▶ **Task to carry out**: Retype nothing but the lines from the start of the material up to and including the line with "# Photo Preview". Pictures don't belong in the copy.

▶ **Records for this task**:
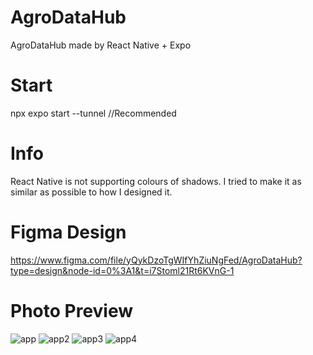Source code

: # AgroDataHub
AgroDataHub made by React Native + Expo 

# Start
npx expo start --tunnel //Recommended

# Info
React Native is not supporting colours of shadows. I tried to make it as similar as possible to how I designed it.

# Figma Design
https://www.figma.com/file/yQykDzoTgWIfYhZiuNgFed/AgroDataHub?type=design&node-id=0%3A1&t=i7Stoml21Rt6KVnG-1

# Photo Preview

![app](https://github.com/Tom4sko/AgroDataHub/assets/108126659/0c8e025c-2222-45bf-97e2-7e6803154af9)
![app2](https://github.com/Tom4sko/AgroDataHub/assets/108126659/b811411e-bdcc-4792-b026-46f7ac1209dc)
![app3](https://github.com/Tom4sko/AgroDataHub/assets/108126659/2dd3dcbf-5e81-4354-a621-522f623ac8b8)
![app4](https://github.com/Tom4sko/AgroDataHub/assets/108126659/0b1fe3f3-fc75-4a9d-8ff3-689657deb98d)


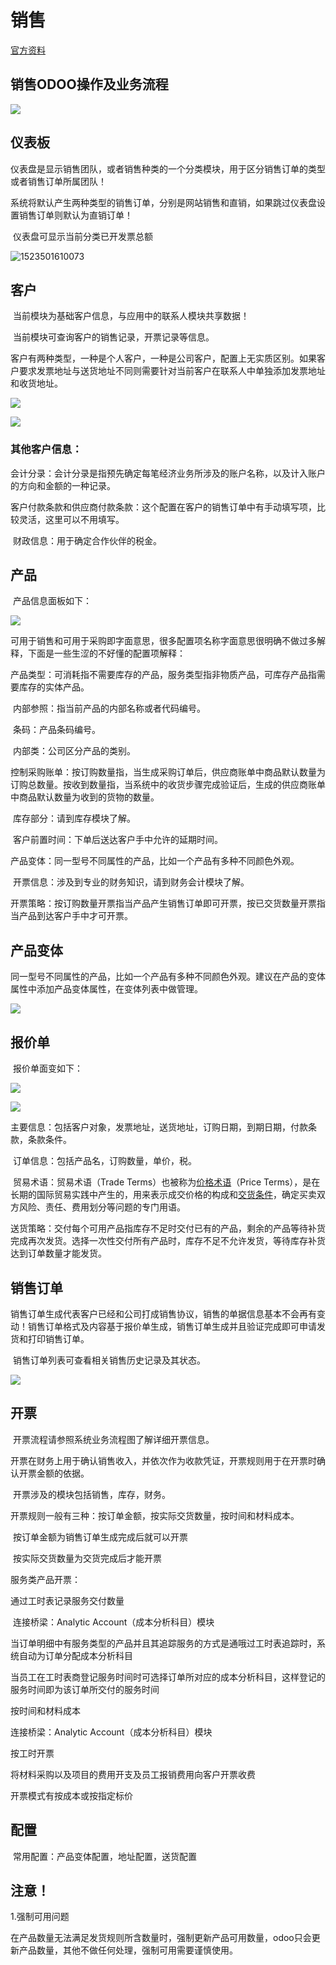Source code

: # 销售

[官方资料](https://cdn.openerp.hk/sale)

## 销售ODOO操作及业务流程

![](./assets/ODOO销售操作流程.png)





## 仪表板

​	仪表盘是显示销售团队，或者销售种类的一个分类模块，用于区分销售订单的类型或者销售订单所属团队！

​	系统将默认产生两种类型的销售订单，分别是网站销售和直销，如果跳过仪表盘设置销售订单则默认为直销订单！

​	仪表盘可显示当前分类已开发票总额

![1523501610073](./assets/仪表盘.png)



## 客户

​	当前模块为基础客户信息，与应用中的联系人模块共享数据！

​	当前模块可查询客户的销售记录，开票记录等信息。

​	客户有两种类型，一种是个人客户，一种是公司客户，配置上无实质区别。如果客户要求发票地址与送货地址不同则需要针对当前客户在联系人中单独添加发票地址和收货地址。

![](./assets/客户信息_发票地址收货地址配置.png)

![](./assets/客户信息_联系人类型.png)



### 其他客户信息：

​	会计分录：会计分录是指预先确定每笔经济业务所涉及的账户名称，以及计入账户的方向和金额的一种记录。

​	客户付款条款和供应商付款条款：这个配置在客户的销售订单中有手动填写项，比较灵活，这里可以不用填写。

​	财政信息：用于确定合作伙伴的税金。



## 产品

​	产品信息面板如下：

![](./assets/产品填写.png)

​	可用于销售和可用于采购即字面意思，很多配置项名称字面意思很明确不做过多解释，下面是一些生涩的不好懂的配置项解释：

​	产品类型：可消耗指不需要库存的产品，服务类型指非物质产品，可库存产品指需要库存的实体产品。

​	内部参照：指当前产品的内部名称或者代码编号。

​	条码：产品条码编号。

​	内部类：公司区分产品的类别。

​	控制采购账单：按订购数量指，当生成采购订单后，供应商账单中商品默认数量为订购总数量。按收到数量指，当系统中的收货步骤完成验证后，生成的供应商账单中商品默认数量为收到的货物的数量。

​	库存部分：请到库存模块了解。

​	客户前置时间：下单后送达客户手中允许的延期时间。

​	产品变体：同一型号不同属性的产品，比如一个产品有多种不同颜色外观。

​	开票信息：涉及到专业的财务知识，请到财务会计模块了解。

​	开票策略：按订购数量开票指当产品产生销售订单即可开票，按已交货数量开票指当产品到达客户手中才可开票。



## 产品变体

​	同一型号不同属性的产品，比如一个产品有多种不同颜色外观。建议在产品的变体属性中添加产品变体属性，在变体列表中做管理。

![](./assets/变体.png)	



## 报价单

​	报价单面变如下：

![](./assets/报价单.png)	

![](./assets/报价单其他信息.png)

​	主要信息：包括客户对象，发票地址，送货地址，订购日期，到期日期，付款条款，条款条件。

​	订单信息：包括产品名，订购数量，单价，税。

​	贸易术语：贸易术语（Trade Terms）也被称为[价格术语](https://baike.baidu.com/item/%E4%BB%B7%E6%A0%BC%E6%9C%AF%E8%AF%AD)（Price Terms），是在长期的国际贸易实践中产生的，用来表示成交价格的构成和[交货条件](https://baike.baidu.com/item/%E4%BA%A4%E8%B4%A7%E6%9D%A1%E4%BB%B6)，确定买卖双方风险、责任、费用划分等问题的专门用语。

​	送货策略：交付每个可用产品指库存不足时交付已有的产品，剩余的产品等待补货完成再次发货。选择一次性交付所有产品时，库存不足不允许发货，等待库存补货达到订单数量才能发货。			



## 销售订单

​	销售订单生成代表客户已经和公司打成销售协议，销售的单据信息基本不会再有变动！销售订单格式及内容基于报价单生成，销售订单生成并且验证完成即可申请发货和打印销售订单。

​	销售订单列表可查看相关销售历史记录及其状态。

![](./assets/销售订单列表信息.png)



## 开票

​	开票流程请参照系统业务流程图了解详细开票信息。

​	开票在财务上用于确认销售收入，并依次作为收款凭证，开票规则用于在开票时确认开票金额的依据。

​	开票涉及的模块包括销售，库存，财务。	

​	开票规则一般有三种：按订单金额，按实际交货数量，按时间和材料成本。

​	按订单金额为销售订单生成完成后就可以开票

​	按实际交货数量为交货完成后才能开票



服务类产品开票：

通过工时表记录服务交付数量

​	连接桥梁：Analytic Account（成本分析科目）模块

​	当订单明细中有服务类型的产品并且其追踪服务的方式是通哦过工时表追踪时，系统自动为订单分配成本分析科目

​	当员工在工时表商登记服务时间时可选择订单所对应的成本分析科目，这样登记的服务时间即为该订单所交付的服务时间



按时间和材料成本

连接桥梁：Analytic Account（成本分析科目）模块

按工时开票

将材料采购以及项目的费用开支及员工报销费用向客户开票收费

开票模式有按成本或按指定标价



## 配置

​	常用配置：产品变体配置，地址配置，送货配置

## 注意！

1.强制可用问题

​	在产品数量无法满足发货规则所含数量时，强制更新产品可用数量，odoo只会更新产品数量，其他不做任何处理，强制可用需要谨慎使用。

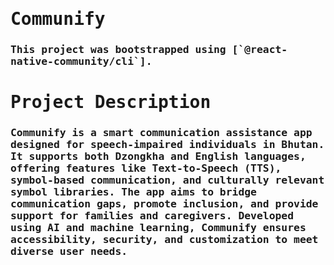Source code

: <h1><samp>Communify</samp></h1> 
<h3><samp>This project was bootstrapped using [`@react-native-community/cli`].</samp></h3>

<h1><samp>Project Description</samp></h1> 
<h3><samp>Communify is a smart communication assistance app designed for speech-impaired individuals in Bhutan. It supports both Dzongkha and English languages, offering features like Text-to-Speech (TTS), symbol-based communication, and culturally relevant symbol libraries. The app aims to bridge communication gaps, promote inclusion, and provide support for families and caregivers. Developed using AI and machine learning, Communify ensures accessibility, security, and customization to meet diverse user needs.
</samp></h3>
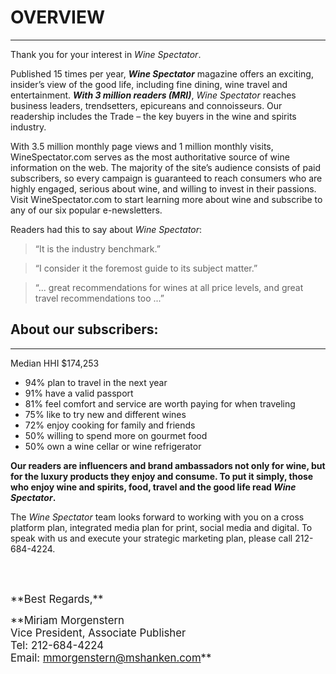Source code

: # OVERVIEW
---
Thank you for your interest in *Wine Spectator*.

Published 15 times per year, ***Wine Spectator*** magazine offers an exciting, insider’s view of the good life, including fine dining, wine travel and entertainment. ***With 3 million readers (MRI)***, *Wine Spectator* reaches business leaders, trendsetters, epicureans and connoisseurs. Our readership includes the Trade – the key buyers in the wine and spirits industry. 

With 3.5 million monthly page views and 1 million monthly visits, WineSpectator.com serves as the most authoritative source of wine information on the web. The majority of the site’s audience consists of paid subscribers, so every campaign is guaranteed to reach consumers who are highly engaged, serious about wine, and willing to invest in their passions. Visit WineSpectator.com to start learning more about wine and subscribe to any of our six popular e-newsletters. 

Readers had this to say about *Wine Spectator*: 

>“It is the industry benchmark.”

>“I consider it the foremost guide to its subject matter.”

>“... great recommendations for wines at all price levels, and great travel recommendations too ...”

## About our subscribers:
---

Median HHI $174,253

* <span>94% plan to travel in the next year</span>
* <span>91% have a valid passport</span>
* <span>81% feel comfort and service are worth paying for when traveling</span>
* <span>75% like to try new and different wines</span>
* <span>72% enjoy cooking for family and friends </span>
* <span>50% willing to spend more on gourmet food</span>
* <span>50% own a wine cellar or wine refrigerator</span> 

**Our readers are influencers and brand ambassadors not only for wine, but for the luxury products they enjoy and consume. To put it simply, those who enjoy wine and spirits, food, travel and the good life read *Wine Spectator*.**

The *Wine Spectator* team looks forward to working with you on a cross platform plan, integrated media plan for print, social media and digital. To speak with us and execute your strategic marketing plan, please call 212-684-4224.

<br /><br />

<p><big>**Best Regards,**</big></p>

<p><big>**Miriam Morgenstern<br />
Vice President, Associate Publisher<br />
Tel: 212-684-4224<br />
Email: <a href="mailto:mmorgenstern@mshanken.com" target="_blank">mmorgenstern@mshanken.com</a>**</big></p><br />

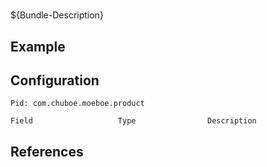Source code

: # 

${Bundle-Description}

## Example

## Configuration

	Pid: com.chuboe.moeboe.product
	
	Field					Type				Description
		
	
## References

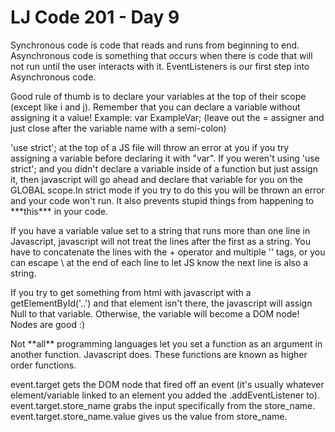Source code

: # LJ Code 201 - Day 9

<p>Synchronous code is code that reads and runs from beginning to end. Asynchronous code is something that occurs when there is code that will not run until the user interacts with it. EventListeners is our first step into Asynchronous code.</p>

<p>Good rule of thumb is to declare your variables at the top of their scope (except like i and j). Remember that you can declare a variable without assigning it a value! Example: var ExampleVar; (leave out the = assigner and just close after the variable name with a semi-colon)</p>

<p>'use strict'; at the top of a JS file will throw an error at you if you try assigning a variable before declaring it with "var". If you weren't using 'use strict'; and you didn't declare a variable inside of a function but just assign it, then javascript will go ahead and declare that variable for you on the GLOBAL scope.In strict mode if you try to do this you will be thrown an error and your code won't run. It also prevents stupid things from happening to ***this*** in your code.</p>

<p> If you have a variable value set to a string that runs more than one line in Javascript, javascript will not treat the lines after the first as a string. You have to concatenate the lines with the + operator and multiple '' tags, or you can escape \ at the end of each line to let JS know the next line is also a string.<p>

<p>If you try to get something from html with javascript with a getElementById('..') and that element isn't there, the javascript will assign Null to that variable. Otherwise, the variable will become a DOM node! Nodes are good :) </p>

<p>Not **all** programming languages let you set a function as an argument in another function. Javascript does. These functions are known as higher order functions.</p>

<p>event.target gets the DOM node that fired off an event (it's usually whatever element/variable linked to an element you added the .addEventListener to). event.target.store_name grabs the input specifically from the store_name. event.target.store_name.value gives us the value from store_name.
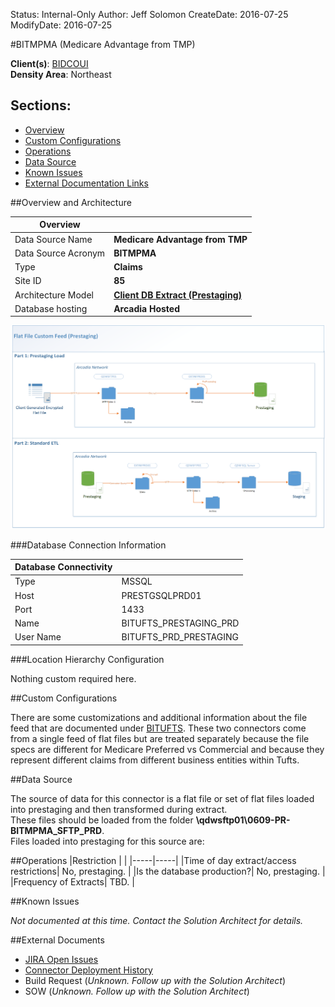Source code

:Status: Internal-Only
Author: Jeff Solomon
CreateDate: 2016-07-25
ModifyDate: 2016-07-25


#BITMPMA (Medicare Advantage from TMP)

**Client(s)**: [BIDCOUI](../BIDCOUI.md)  
**Density Area**: Northeast   

## Sections:
* [Overview](#overview-and-architecture)
* [Custom Configurations](#custom-configurations)
* [Operations](#operations)
* [Data Source](#data-source)
* [Known Issues](#known-issues)
* [External Documentation Links](#external-documents)

##Overview and Architecture

| Overview ||
|-----|-----|
| Data Source Name| **Medicare Advantage from TMP** |
| Data Source Acronym| **BITMPMA** |
| Type | **Claims** |
| Site ID | **85** |
| Architecture Model | [**Client DB Extract (Prestaging)**](../../Tech_Delivery/Standard-Implementations/Client-DB-Extract-Prestaging.md)|
| Database hosting | **Arcadia Hosted** |


<a href="../../../img/Connector-Client-DB-Extract-Prestaging.png">![](../../img/Connector-Client-DB-Extract-Prestaging.png)</a>

###Database Connection Information  

|Database Connectivity||
|-----|-----|
|Type|MSSQL|
|Host|PRESTGSQLPRD01|
|Port|1433|
|Name|BITUFTS_PRESTAGING_PRD|
|User Name|BITUFTS_PRD_PRESTAGING|  


###Location Hierarchy Configuration

Nothing custom required here. 

##Custom Configurations

There are some customizations and additional information about the file feed that are documented under [BITUFTS](./BITUFTS.md). These two connectors come from a single feed of flat files but are treated separately because the file specs are different for Medicare Preferred vs Commercial and because they represent different claims from different business entities within Tufts. 

##Data Source

The source of data for this connector is a flat file or set of flat files loaded into prestaging and then transformed during extract.  
These files should be loaded from the folder **\\qdwsftp01\0609-PR-BITMPMA_SFTP_PRD**.  
Files loaded into prestaging for this source are:  


##Operations
|Restriction | |
|-----|-----|
|Time of day extract/access restrictions| No, prestaging. |
|Is the database production?| No, prestaging.  |
|Frequency of Extracts| TBD.  |

##Known Issues

*Not documented at this time. Contact the Solution Architect for details.*

##External Documents
- [JIRA Open Issues](https://jira.arcadiasolutions.com/issues/?jql=(labels%20%3D%20BITMPMA%20or%20%22Data%20Source%20Acronym%22%20~%20BITMPMA)%20and%20status%20!%3D%20Closed)
- [Connector Deployment History](https://github.com/arcadia/qdw/wiki/connector-version)
- Build Request (*Unknown. Follow up with the Solution Architect*)
- SOW (*Unknown. Follow up with the Solution Architect*)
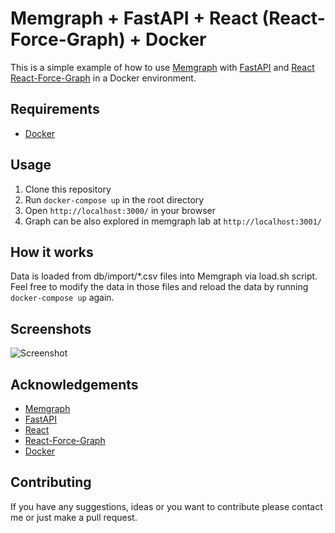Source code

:# Memgraph + FastAPI + React (React-Force-Graph) + Docker
This is a simple example of how to use [Memgraph](https://memgraph.com/) with [FastAPI](https://fastapi.tiangolo.com/) and [React](https://reactjs.org/) [React-Force-Graph](https://github.com/vasturiano/react-force-graph) in a Docker environment.



## Requirements
- [Docker](https://docs.docker.com/get-docker/)

## Usage
1. Clone this repository
2. Run `docker-compose up` in the root directory
3. Open `http://localhost:3000/` in your browser
4. Graph can be also explored in memgraph lab at `http://localhost:3001/`

## How it works
Data is loaded from db/import/*.csv files into Memgraph via load.sh script. Feel free to modify the data in those files and reload the data by running `docker-compose up` again.

## Screenshots
![Screenshot]()

## Acknowledgements
- [Memgraph](https://memgraph.com/)
- [FastAPI](https://fastapi.tiangolo.com/)
- [React](https://reactjs.org/)
- [React-Force-Graph](https://github.com/vasturiano/react-force-graph)
- [Docker](https://www.docker.com/)

## Contributing
If you have any suggestions, ideas or you want to contribute please contact me or just make a pull request.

▶ **Expected answer**:
Source code

: # AgroDataHub
AgroDataHub made by React Native + Expo 

# Start
npx expo start --tunnel //Recommended

# Info
React Native is not supporting colours of shadows. I tried to make it as similar as possible to how I designed it.

# Figma Design
https://www.figma.com/file/yQykDzoTgWIfYhZiuNgFed/AgroDataHub?type=design&node-id=0%3A1&t=i7Stoml21Rt6KVnG-1

# Photo Preview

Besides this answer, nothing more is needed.